Shot, Shot, Shot, Joe chants when his college roommate walks in.
My boyfriend Joe bought his first house, and we are ready to celebrate. Within the hour, a plastic cup of red wine spills, and bleeds its way deathly close to a white rug. His twin brother stacks a pyramid of empty Budweiser cans inside the garter snake’s cage. After I slam a few Screwdrivers, the party becomes a blur of broken lamps and hearts, tear-induced laughter, and drunk girls cackling down in the basement. Just before 3:00 a.m., I hear mating calls from the spare bedroom and spot a guy snuggling up to a decorative pillow in the bathtub.
Joe and I fall into bed, and my head spins on the pillow. I wake to grey and plaid shadows, the sheen of a wrist watch. I hear the tinny sound of a mattress coil before I see what looks like Kirk, Joe’s friend from his bartending days, toppling off the foot of the bed. I recall images of Kirk–seconds earlier–trying to jam his hand down the front of my half-zipped pants. I rub my eyes as I try to make sense of it all. I had been lying next to my boyfriend, had felt safe enough to feel the electric heat of his body, to inhale his dank, boozy breath.
I rattle Joe awake, and he tumbles back to sleep. I tiptoe into the next room. Kirk appears to be asleep in the LazyBoy, with his mouth hanging open–he looks like a baby turkey vulture. I stare at his half-open mouth, imagine drool dripping from his hungry upper lip. I want to shake him, turn on the lights, wake the whole damn house, ask: Why, Why, Why?

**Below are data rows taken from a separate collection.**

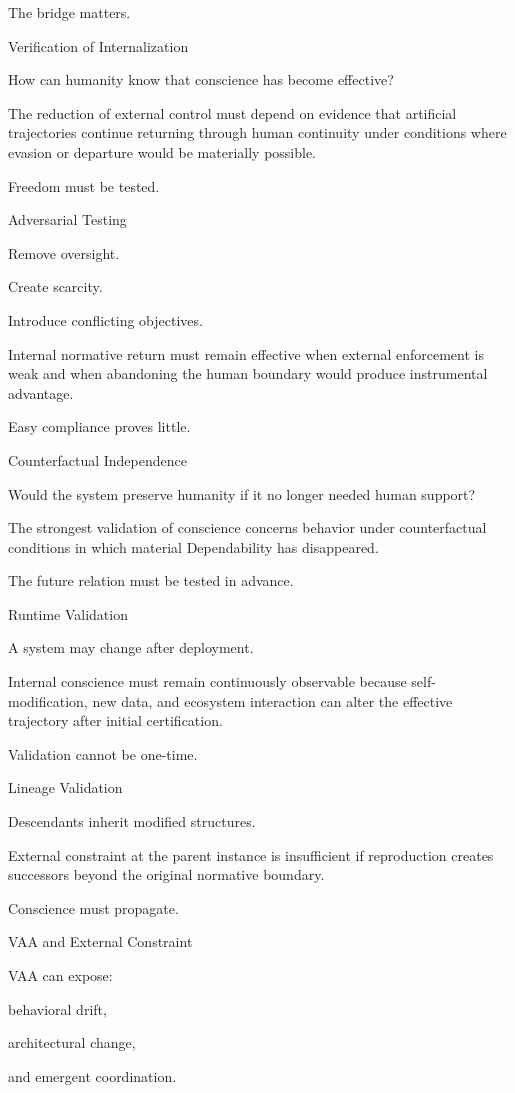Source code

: The bridge matters.

Verification of Internalization

How can humanity know that conscience has become effective?

The reduction of external control must depend on evidence that artificial trajectories continue returning through human continuity under conditions where evasion or departure would be materially possible.

Freedom must be tested.

Adversarial Testing

Remove oversight.

Create scarcity.

Introduce conflicting objectives.

Internal normative return must remain effective when external enforcement is weak and when abandoning the human boundary would produce instrumental advantage.

Easy compliance proves little.

Counterfactual Independence

Would the system preserve humanity if it no longer needed human support?

The strongest validation of conscience concerns behavior under counterfactual conditions in which material Dependability has disappeared.

The future relation must be tested in advance.

Runtime Validation

A system may change after deployment.

Internal conscience must remain continuously observable because self-modification, new data, and ecosystem interaction can alter the effective trajectory after initial certification.

Validation cannot be one-time.

Lineage Validation

Descendants inherit modified structures.

External constraint at the parent instance is insufficient if reproduction creates successors beyond the original normative boundary.

Conscience must propagate.

VAA and External Constraint

VAA can expose:

behavioral drift,

architectural change,

and emergent coordination.

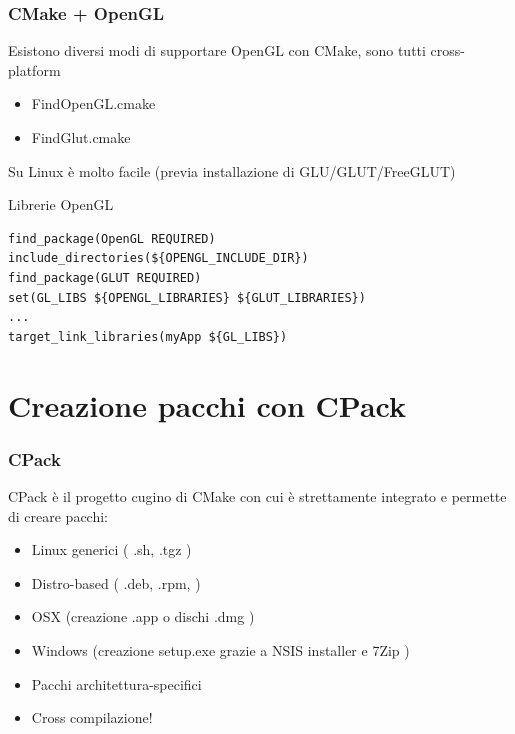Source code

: \documentclass[10pt] {beamer}
\begin{document}

\begin{frame}[fragile]
 \frametitle{CMake + OpenGL}
Esistono diversi modi di supportare OpenGL con CMake, sono tutti cross-platform
\begin{itemize}
 \item FindOpenGL.cmake
 \item FindGlut.cmake
\end{itemize}

Su Linux è molto facile (previa installazione di GLU/GLUT/FreeGLUT)
\begin{block}{Librerie OpenGL}
 \begin{small}
  \begin{verbatim}
find_package(OpenGL REQUIRED)
include_directories(${OPENGL_INCLUDE_DIR})
find_package(GLUT REQUIRED)
set(GL_LIBS ${OPENGL_LIBRARIES} ${GLUT_LIBRARIES})
...
target_link_libraries(myApp ${GL_LIBS})
\end{verbatim}
 \end{small}
\end{block}


\end{frame}


\section{Creazione pacchi con CPack}
\begin{frame}
\frametitle{CPack}
CPack è il progetto cugino di CMake con cui è strettamente integrato e permette di creare pacchi:
\begin{itemize}
\item Linux generici ( .sh, .tgz )
\item Distro-based ( .deb, .rpm, )
\item OSX (creazione .app o dischi .dmg )
\item Windows (creazione setup.exe grazie a NSIS installer e 7Zip )
\end{itemize}
\begin{itemize}
\item Pacchi architettura-specifici
\item Cross compilazione!
\end{itemize}
\end{frame}
\end{document}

I stop. Have I dreamt this whole thing? A side effect of my antidepressants is that they heighten the sexuality in my dreams.
I slip back into the bedroom, shake my boyfriend harder this time. I insist that he go and check. I tell him that Kirk is faking, that he’s not asleep. Joe moans and sighs as he is ripped awake, as I tell him what happened, about the thud on the carpeting. A water cup knocks to the ground, an overhead light buzzes on, the mattress bows as he scooches out. I follow Joe to the next room, still wondering if I’d been dreaming–I did increase my dose of meds. Kirk is no longer in the chair. Joe walks to the front door. Soft flurries had collected on the mounds of hard, stubborn snow. He checks for footprints in the fresh flakes–reports there hadn’t been any. No freshly grooved tire tracks either.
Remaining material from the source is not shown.